Nasib perajin tikar dari daun pandan, atau samak pandan kini kian merana. Perajin ini kalah bersaing dengan tikar-tikar yang dibuat dari bahan plastik atau karpet. Tapi, mereka terus berjuang mempertahankan usaha itu, karena merupakan satu-satunya pekerjaaan yang mampu menafkahi keluarga.
Pak Samiran, asal Desa Meri, Mojokerto (71 tahun) duduk membelakangi gulungan tikar pandan berbagai ukuran yang terpajang didepan tokonya. Sebetulnya bukanlah toko modern pada umumnya, tapi bangunan semi permanen yang tepatnya disebut lapak, berdiri memakan trotoar, di Jalan Achmad Dahlan, Mojokerto kota. Pak Samiran sudah berjualan tikar pandan ini semenjak tahun 1963.
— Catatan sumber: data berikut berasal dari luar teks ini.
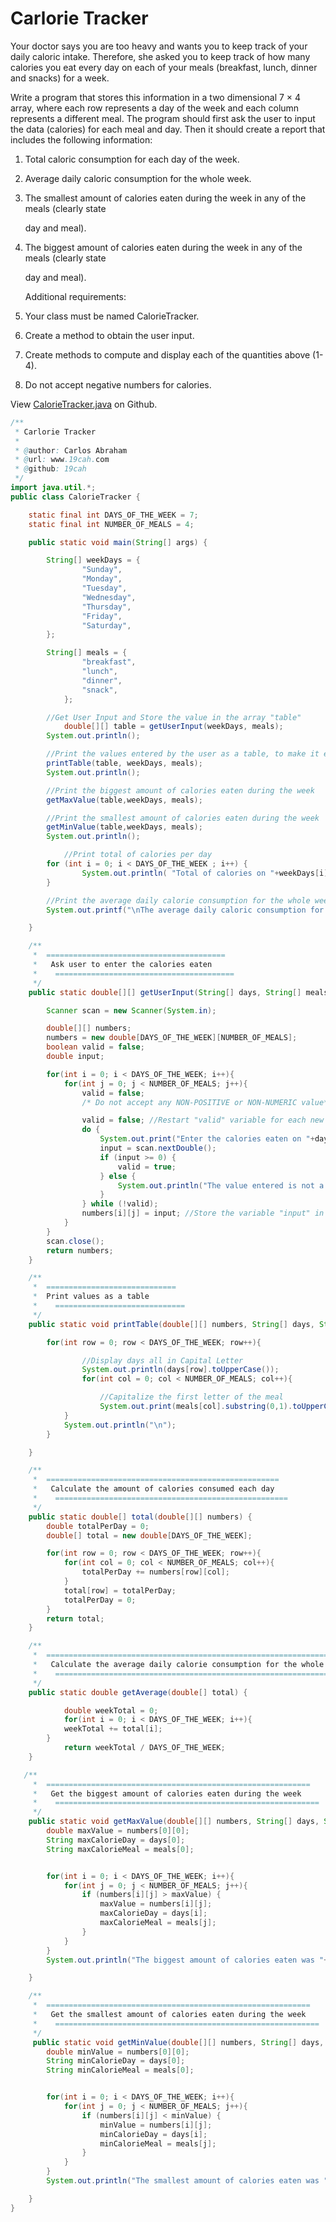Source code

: # Carlorie Tracker

Your doctor says you are too heavy and wants you to keep track of your daily caloric intake. Therefore, she asked you to keep track of how many calories you eat every day on each of your meals \(breakfast, lunch, dinner and snacks\) for a week.

Write a program that stores this information in a two dimensional 7 × 4 array, where each row represents a day of the week and each column represents a different meal. The program should first ask the user to input the data \(calories\) for each meal and day. Then it should create a report that includes the following information:

1. Total caloric consumption for each day of the week.
2. Average daily caloric consumption for the whole week.
3. The smallest amount of calories eaten during the week in any of the meals \(clearly state

   day and meal\).

4. The biggest amount of calories eaten during the week in any of the meals \(clearly state

   day and meal\).

   Additional requirements:

5. Your class must be named CalorieTracker.
6. Create a method to obtain the user input.
7. Create methods to compute and display each of the quantities above \(1-4\).
8. Do not accept negative numbers for calories.



View [CalorieTracker.java](https://github.com/19cah/mdc/blob/master/java/assignments/carlorie-tracker.md) on Github.

```java
/**
 * Carlorie Tracker
 *
 * @author: Carlos Abraham 
 * @url: www.19cah.com
 * @github: 19cah
 */
import java.util.*;
public class CalorieTracker {

    static final int DAYS_OF_THE_WEEK = 7;
    static final int NUMBER_OF_MEALS = 4; 

    public static void main(String[] args) {

        String[] weekDays = { 
                "Sunday",
                "Monday",
                "Tuesday",
                "Wednesday",
                "Thursday",
                "Friday",
                "Saturday",
        };

        String[] meals = {
                "breakfast",
                "lunch",
                "dinner",
                "snack",
            };

        //Get User Input and Store the value in the array "table"
            double[][] table = getUserInput(weekDays, meals);
        System.out.println();   

        //Print the values entered by the user as a table, to make it easier to read
        printTable(table, weekDays, meals);
        System.out.println();

        //Print the biggest amount of calories eaten during the week
        getMaxValue(table,weekDays, meals);

        //Print the smallest amount of calories eaten during the week
        getMinValue(table,weekDays, meals);
        System.out.println();

            //Print total of calories per day
        for (int i = 0; i < DAYS_OF_THE_WEEK ; i++) {
                System.out.println( "Total of calories on "+weekDays[i]+": "+total(table)[i] + " ");
        }

        //Print the average daily calorie consumption for the whole week.
        System.out.printf("\nThe average daily caloric consumption for the whole week: %.2f", getAverage(total(table))); //Using printf to display two decimals points 

    }

    /**
     *  ========================================
     *   Ask user to enter the calories eaten  
     *    ========================================
     */
    public static double[][] getUserInput(String[] days, String[] meals) {

        Scanner scan = new Scanner(System.in);

        double[][] numbers;
        numbers = new double[DAYS_OF_THE_WEEK][NUMBER_OF_MEALS];
        boolean valid = false;
        double input;

        for(int i = 0; i < DAYS_OF_THE_WEEK; i++){
            for(int j = 0; j < NUMBER_OF_MEALS; j++){
                valid = false;
                /* Do not accept any NON-POSITIVE or NON-NUMERIC value*/

                valid = false; //Restart "valid" variable for each new user input
                do {
                    System.out.print("Enter the calories eaten on "+days[i]+ " at "+meals[j]+": ");
                    input = scan.nextDouble();
                    if (input >= 0) {
                        valid = true; 
                    } else {
                        System.out.println("The value entered is not a positive number.");
                    }
                } while (!valid);
                numbers[i][j] = input; //Store the variable "input" in the array
            }
        }
        scan.close();
        return numbers;
    }

    /**
     *  =============================
     *  Print values as a table
     *    =============================
     */
    public static void printTable(double[][] numbers, String[] days, String[] meals) {

        for(int row = 0; row < DAYS_OF_THE_WEEK; row++){

                //Display days all in Capital Letter
                System.out.println(days[row].toUpperCase());
                for(int col = 0; col < NUMBER_OF_MEALS; col++){

                    //Capitalize the first letter of the meal 
                    System.out.print(meals[col].substring(0,1).toUpperCase()+meals[col].substring(1).toLowerCase()+": "+numbers[row][col]+"\t");
            }
            System.out.println("\n");
        }

    }

    /**
     *  ====================================================
     *   Calculate the amount of calories consumed each day
     *    ====================================================
     */
    public static double[] total(double[][] numbers) {
        double totalPerDay = 0;
        double[] total = new double[DAYS_OF_THE_WEEK];

        for(int row = 0; row < DAYS_OF_THE_WEEK; row++){
            for(int col = 0; col < NUMBER_OF_MEALS; col++){
                totalPerDay += numbers[row][col];
            }
            total[row] = totalPerDay;
            totalPerDay = 0;
        }
        return total;
    }

    /**
     *  ========================================================================
     *   Calculate the average daily calorie consumption for the whole week.
     *    ========================================================================
     */
    public static double getAverage(double[] total) {

            double weekTotal = 0;
            for(int i = 0; i < DAYS_OF_THE_WEEK; i++){
            weekTotal += total[i];
        }
            return weekTotal / DAYS_OF_THE_WEEK;
    }

   /**
     *  ===========================================================
     *   Get the biggest amount of calories eaten during the week
     *    ===========================================================
     */
    public static void getMaxValue(double[][] numbers, String[] days, String[] meals) {
        double maxValue = numbers[0][0];
        String maxCalorieDay = days[0];
        String maxCalorieMeal = meals[0];


        for(int i = 0; i < DAYS_OF_THE_WEEK; i++){
            for(int j = 0; j < NUMBER_OF_MEALS; j++){
                if (numbers[i][j] > maxValue) {
                    maxValue = numbers[i][j];
                    maxCalorieDay = days[i];
                    maxCalorieMeal = meals[j];
                }
            }
        }
        System.out.println("The biggest amount of calories eaten was "+maxValue+" on "+ maxCalorieDay+" at "+maxCalorieMeal);

    }

    /**
     *  ===========================================================
     *   Get the smallest amount of calories eaten during the week
     *    ===========================================================
     */
     public static void getMinValue(double[][] numbers, String[] days, String[] meals) {
        double minValue = numbers[0][0];
        String minCalorieDay = days[0];
        String minCalorieMeal = meals[0];


        for(int i = 0; i < DAYS_OF_THE_WEEK; i++){
            for(int j = 0; j < NUMBER_OF_MEALS; j++){
                if (numbers[i][j] < minValue) {
                    minValue = numbers[i][j];
                    minCalorieDay = days[i];
                    minCalorieMeal = meals[j];
                }
            }
        }
        System.out.println("The smallest amount of calories eaten was "+minValue+" on "+ minCalorieDay+" at "+minCalorieMeal);

    }
}
```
Hasil penjualan tikar pandan itu berbeda jauh bila dibandingkan dengan jaman dulu. Sekarang, Pak Samiran cukup menerima kenyataan tikar itu terbeli hanya 1-2 biji perhari. Terkadang malah tidak ada penjualan sama sekali dalam hari-hari tertentu.
Pada pagi sampai sore hari, hanya dijumpai 2 lapak saja yang menjual tikar pandan tersebut. Jika malam tiba, Pak Samiran pulang ke rumahnya. Lantas, apakah Jl. Achmad Dahlan tersebut sepi dari dunia tikar pandan ?. Ternyata tidak. Ada penjual tikar pandan lagi selain Pak Samiran yang biasanya menggelar barang dagangannya di depan toko, tepatnya Jl. Achmad Dahlan no. 18. Penjual tikar pandan tersebut berasal dari Desa Simongagrok, Kecamatan Kemlagi yang rela berhari-hari sampai seminggu menunggu tikar pandannya terjual habis. Jika pagi-sore, penjual itu akan berkeliling kota Mojokerto untuk menjajakan tikarnya sambil naik sepeda ontel tua.
Mungkin, jenis kerajinan tikar pandan ini hampir lepas dari ingatan kita, tetapi mereka para perajin itu ternyata masih gigih mempertahankan seni anyam daun pandan. Semoga mereka tetap bertahan dan mampu mendongkrak pendapatannya.